Collected data
■ ■ ■
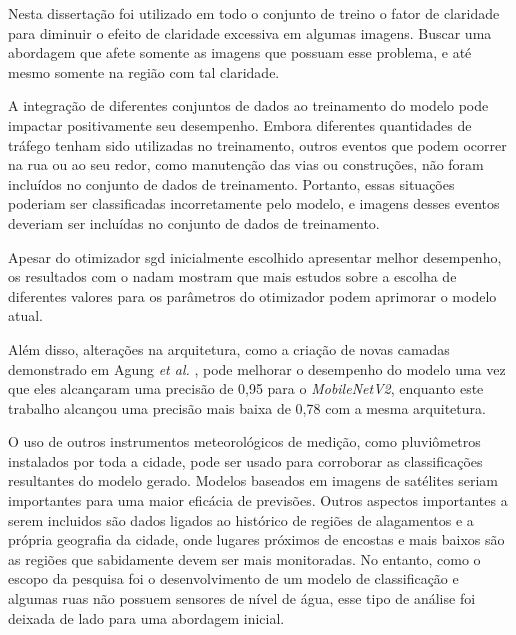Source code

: Nesta dissertação foi utilizado em todo o conjunto de treino o fator de claridade para diminuir o efeito de claridade excessiva em algumas imagens.
Buscar uma abordagem que afete somente as imagens que possuam esse problema, e até mesmo somente na região com tal claridade.

A integração de diferentes conjuntos de dados ao treinamento do modelo pode impactar positivamente seu desempenho.
Embora diferentes quantidades de tráfego tenham sido utilizadas no treinamento, outros eventos que podem ocorrer na rua ou ao seu redor, como manutenção das vias ou construções, 
não foram incluídos no conjunto de dados de treinamento. 
Portanto, essas situações poderiam ser classificadas incorretamente pelo modelo, e imagens desses eventos deveriam ser incluídas no conjunto de dados de treinamento.

Apesar do otimizador \acrshort{sgd} inicialmente escolhido apresentar melhor desempenho, 
os resultados com o \acrshort{nadam} mostram que mais estudos sobre a escolha de diferentes valores para os parâmetros do otimizador podem aprimorar o modelo atual.

Além disso, alterações na arquitetura, como a criação de novas camadas demonstrado em Agung \textit{et al.} \cite{agung2023}, 
pode melhorar o desempenho do modelo uma vez que eles alcançaram uma precisão de 0,95 para o \textit{MobileNetV2}, 
enquanto este trabalho alcançou uma precisão mais baixa de 0,78 com a mesma arquitetura.

O uso de outros instrumentos meteorológicos de medição, como pluviômetros instalados por toda a cidade, pode ser usado para corroborar as classificações resultantes do modelo gerado. 
Modelos baseados em imagens de satélites seriam importantes para uma maior eficácia de previsões.
Outros aspectos importantes a serem incluidos são dados ligados ao histórico de regiões de alagamentos e a própria geografia da cidade, onde lugares próximos de encostas e mais baixos são as regiões que sabidamente devem ser mais monitoradas. 
No entanto, como o escopo da pesquisa foi o desenvolvimento de um modelo de classificação e algumas ruas não possuem sensores de nível de água, 
esse tipo de análise foi deixada de lado para uma abordagem inicial.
■ ■ ■
• Task item: Each record is to be copied word for word, with no images carried over.

• Written response:
Source code

: Nesta dissertação foi utilizado em todo o conjunto de treino o fator de claridade para diminuir o efeito de claridade excessiva em algumas imagens.
Buscar uma abordagem que afete somente as imagens que possuam esse problema, e até mesmo somente na região com tal claridade.

A integração de diferentes conjuntos de dados ao treinamento do modelo pode impactar positivamente seu desempenho.
Embora diferentes quantidades de tráfego tenham sido utilizadas no treinamento, outros eventos que podem ocorrer na rua ou ao seu redor, como manutenção das vias ou construções, 
não foram incluídos no conjunto de dados de treinamento. 
Portanto, essas situações poderiam ser classificadas incorretamente pelo modelo, e imagens desses eventos deveriam ser incluídas no conjunto de dados de treinamento.

Apesar do otimizador \acrshort{sgd} inicialmente escolhido apresentar melhor desempenho, 
os resultados com o \acrshort{nadam} mostram que mais estudos sobre a escolha de diferentes valores para os parâmetros do otimizador podem aprimorar o modelo atual.

Além disso, alterações na arquitetura, como a criação de novas camadas demonstrado em Agung \textit{et al.} \cite{agung2023}, 
pode melhorar o desempenho do modelo uma vez que eles alcançaram uma precisão de 0,95 para o \textit{MobileNetV2}, 
enquanto este trabalho alcançou uma precisão mais baixa de 0,78 com a mesma arquitetura.

O uso de outros instrumentos meteorológicos de medição, como pluviômetros instalados por toda a cidade, pode ser usado para corroborar as classificações resultantes do modelo gerado. 
Modelos baseados em imagens de satélites seriam importantes para uma maior eficácia de previsões.
Outros aspectos importantes a serem incluidos são dados ligados ao histórico de regiões de alagamentos e a própria geografia da cidade, onde lugares próximos de encostas e mais baixos são as regiões que sabidamente devem ser mais monitoradas. 
No entanto, como o escopo da pesquisa foi o desenvolvimento de um modelo de classificação e algumas ruas não possuem sensores de nível de água, 
esse tipo de análise foi deixada de lado para uma abordagem inicial.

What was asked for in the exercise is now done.